5 Things That De-Ice Your Driveway
This has been a very long harsh winter down here in the Niagara area. Here are a few tips that might help with the snow and ice we have accumulated. Just think on March 20th 2014 spring is here!
1. Rock Salt
The most common, by far, is rock salt. We drop about five million tonnes of the stuff every year to prevent our driveways, steps and sidewalks from becoming mini skating rinks. The benefit: it’s cheap and available everywhere. The downside: it contains cyanide and chloride, making it dangerous for plants and pets.
2. Heat Mats
In-ground heat mats are a possible alternative for people who are building a new house or are about to replace their driveway.

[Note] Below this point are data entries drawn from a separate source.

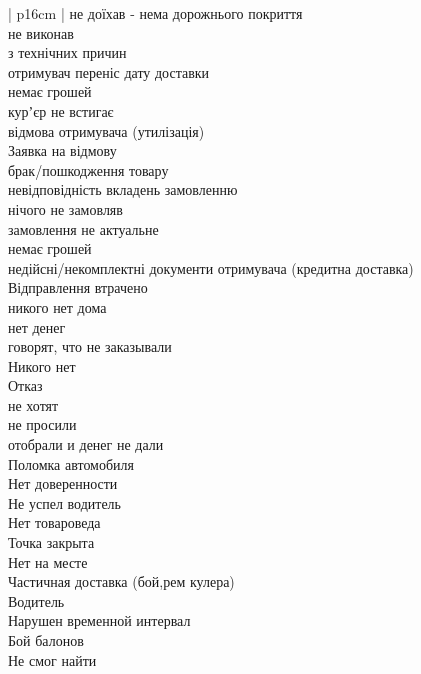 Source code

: \begin{mytable*}{ | p{16cm} | }
	\nopagebreak\quad не доїхав - нема дорожнього покриття \\
	\nopagebreak\quad не виконав \\
	\nopagebreak\quad з технічних причин \\
	\nopagebreak\quad отримувач переніс дату доставки \\
	\nopagebreak\quad немає грошей \\
	\nopagebreak\quad курʼєр не встигає \\
	\nopagebreak\quad відмова отримувача (утилізація) \\
	\hline
	Заявка на відмову \\
	\nopagebreak\quad брак/пошкодження товару \\
	\nopagebreak\quad невідповідність вкладень замовленню \\
	\nopagebreak\quad нічого не замовляв \\
	\nopagebreak\quad замовлення не актуальне \\
	\nopagebreak\quad немає грошей \\
	\nopagebreak\quad недійсні/некомплектні документи отримувача (кредитна доставка) \\
	\hline
	Відправлення втрачено \\
	\hline
	никого нет дома \\
	\hline
	нет денег \\
	\hline
	говорят, что не заказывали \\
	\hline
	Никого нет \\
	\hline
	Отказ \\
	\hline
	не хотят \\
	\hline
	не просили \\
	\hline
	отобрали и денег не дали \\
	\hline
	Поломка автомобиля \\
	\hline
	Нет доверенности \\
	\hline
	Не успел водитель \\
	\hline
	Нет товароведа \\
	\hline
	Точка закрыта \\
	\hline
	Нет на месте \\
	\hline
	Частичная доставка (бой,рем кулера) \\
	\hline
	Водитель \\
	\nopagebreak\quad Нарушен временной интервал \\
	\nopagebreak\quad Бой балонов \\
	\nopagebreak\quad Не смог найти \\

\end{mytable*}
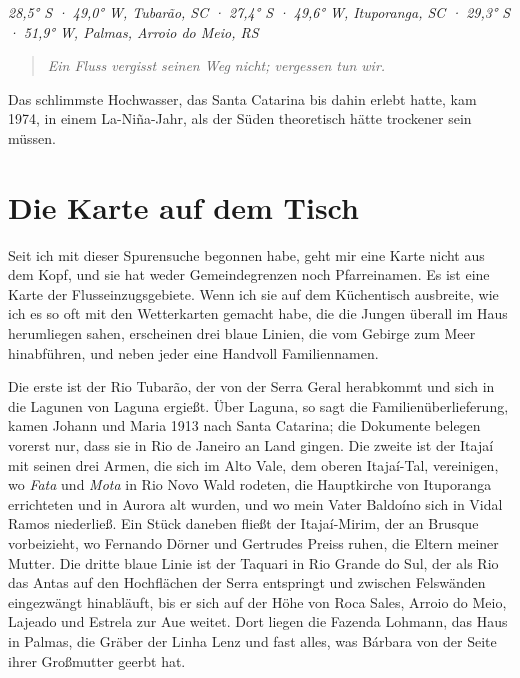 \documentclass[
  ngerman,
  11pt,
  openany]{book}
\begin{document}
\emph{28,5° S · 49,0° W, Tubarão, SC · 27,4° S · 49,6° W, Ituporanga, SC
· 29,3° S · 51,9° W, Palmas, Arroio do Meio, RS}

\begin{quote}
\emph{Ein Fluss vergisst seinen Weg nicht; vergessen tun wir.}
\end{quote}

Das schlimmste Hochwasser, das Santa Catarina bis dahin erlebt hatte,
kam 1974, in einem La-Niña-Jahr, als der Süden theoretisch hätte
trockener sein müssen.

\section{Die Karte auf dem Tisch}\label{die-karte-auf-dem-tisch}

Seit ich mit dieser Spurensuche begonnen habe, geht mir eine Karte nicht
aus dem Kopf, und sie hat weder Gemeindegrenzen noch Pfarreinamen. Es
ist eine Karte der Flusseinzugsgebiete. Wenn ich sie auf dem Küchentisch
ausbreite, wie ich es so oft mit den Wetterkarten gemacht habe, die die
Jungen überall im Haus herumliegen sahen, erscheinen drei blaue Linien,
die vom Gebirge zum Meer hinabführen, und neben jeder eine Handvoll
Familiennamen.

Die erste ist der Rio Tubarão, der von der Serra Geral herabkommt und
sich in die Lagunen von Laguna ergießt. Über Laguna, so sagt die
Familienüberlieferung, kamen Johann und Maria 1913 nach Santa Catarina;
die Dokumente belegen vorerst nur, dass sie in Rio de Janeiro an Land
gingen. Die zweite ist der Itajaí mit seinen drei Armen, die sich im
Alto Vale, dem oberen Itajaí-Tal, vereinigen, wo \emph{Fata} und
\emph{Mota} in Rio Novo Wald rodeten, die Hauptkirche von Ituporanga
errichteten und in Aurora alt wurden, und wo mein Vater Baldoíno sich in
Vidal Ramos niederließ. Ein Stück daneben fließt der Itajaí-Mirim, der
an Brusque vorbeizieht, wo Fernando Dörner und Gertrudes Preiss ruhen,
die Eltern meiner Mutter. Die dritte blaue Linie ist der Taquari in Rio
Grande do Sul, der als Rio das Antas auf den Hochflächen der Serra
entspringt und zwischen Felswänden eingezwängt hinabläuft, bis er sich
auf der Höhe von Roca Sales, Arroio do Meio, Lajeado und Estrela zur Aue
weitet. Dort liegen die Fazenda Lohmann, das Haus in Palmas, die Gräber
der Linha Lenz und fast alles, was Bárbara von der Seite ihrer
Großmutter geerbt hat.
\end{document}
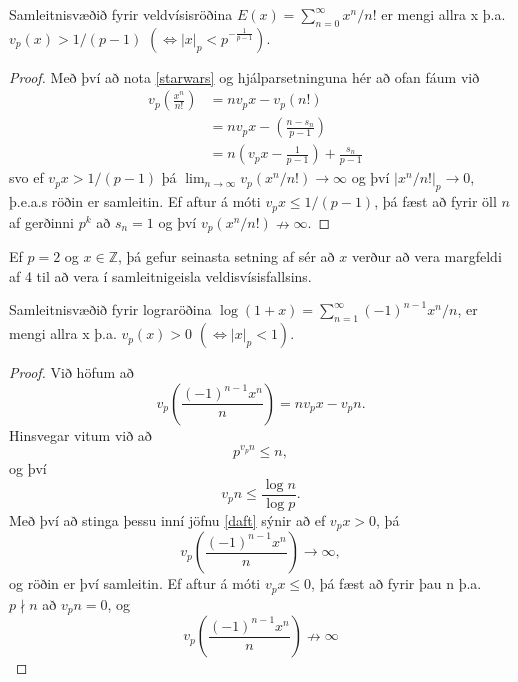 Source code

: \begin{setn}
Samleitnisvæðið fyrir veldvísisröðina $E(x) = \sum_{n=0}^{\infty} x^n/n!$ er mengi allra x þ.a.
$v_p(x)>1/(p-1)$  $(\iff |x|_p < p^{- \frac{1}{p-1}} )$.
\end{setn}
\begin{proof}
Með því að nota \ref{starwars} og hjálparsetninguna hér að ofan fáum við
\begin{align*}
v_p \left( \frac{x^n}{n!} \right) & =  n v_p x - v_p(n!) & \\
 & =  n v_p x - \left( \frac{n - s_n}{p-1} \right) &\\ 
 & =  n \left( v_p x - \frac{1}{p-1} \right) + \frac{s_n}{p-1}&
\end{align*}
svo ef $v_p x > 1/(p-1)$ þá $\lim_{n\rightarrow \infty } v_p (x^n/n!) \rightarrow \infty$ 
og því $|x^n/n!|_p \rightarrow 0$, þ.e.a.s röðin er samleitin.
Ef aftur á móti $v_px \leq 1/(p-1)$, þá fæst að fyrir öll $n$ af gerðinni $p^k$ að $s_n = 1$ og því $v_p(x^n/n!) \nrightarrow \infty$.
\end{proof}
\begin{daemi}
Ef $p=2$ og $x \in \mathbb{Z}$, þá gefur seinasta setning af sér að $x$ verður að vera margfeldi af 4 til að vera í samleitnigeisla veldisvísisfallsins. 
\end{daemi}

\begin{setn}
Samleitnisvæðið fyrir lograröðina $\log(1+x) = \sum_{n=1}^{\infty} (-1)^{n-1}x^n/n$, er mengi allra x þ.a. $v_p(x)>0$  $(\iff |x|_p<1)$.
\end{setn}
\begin{proof}
Við höfum að 
\begin{equation} \label{daft}
v_p \left( \frac{(-1)^{n-1}x^n}{n} \right) = n v_px - v_p n.
\end{equation}
Hinsvegar vitum við að 
\begin{equation*}
p^{v_p n} \leq n,
\end{equation*}
og því 
\begin{equation*}
v_p n \leq \frac{\log n}{\log p}.
\end{equation*}
Með því að stinga þessu inní jöfnu \ref{daft} sýnir að ef $v_p x> 0$, þá
\begin{equation*}
v_p \left( \frac{(-1)^{n-1}x^n}{n} \right) \rightarrow \infty,
\end{equation*}
og röðin er því samleitin. Ef aftur á móti $v_p x \leq 0$, þá fæst að fyrir þau n þ.a. $p \nmid n $ að $v_pn=0$, og
\begin{equation*}
v_p \left( \frac{(-1)^{n-1}x^n}{n} \right) \nrightarrow \infty
\end{equation*}
\end{proof}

But for most everyone else, they’re prohibitively expensive.
3. "Green" Products
A number of products on the market are advertised as all-natural or environmentally friendly, but even those can be corrosive, expensive or just plain ineffective. Calcium magnesium acetate, for example, is biodegradable, but it only de-ices when the air temperature is -3ºC or warmer.
Sand or gravel are good for creating traction, making icy surfaces less dangerous to walk across, but they can create a goopy mess and clog up storm drains during a thaw.
5. Shovel Regularly
As with most things, there’s no easy way out. The most effective method—one that is green and works 100 per cent of the time—is to prevent snow from building up and turning into ice in the first place. That means shoveling as soon as the white stuff hits the ground, even if it involves venturing out mid-storm.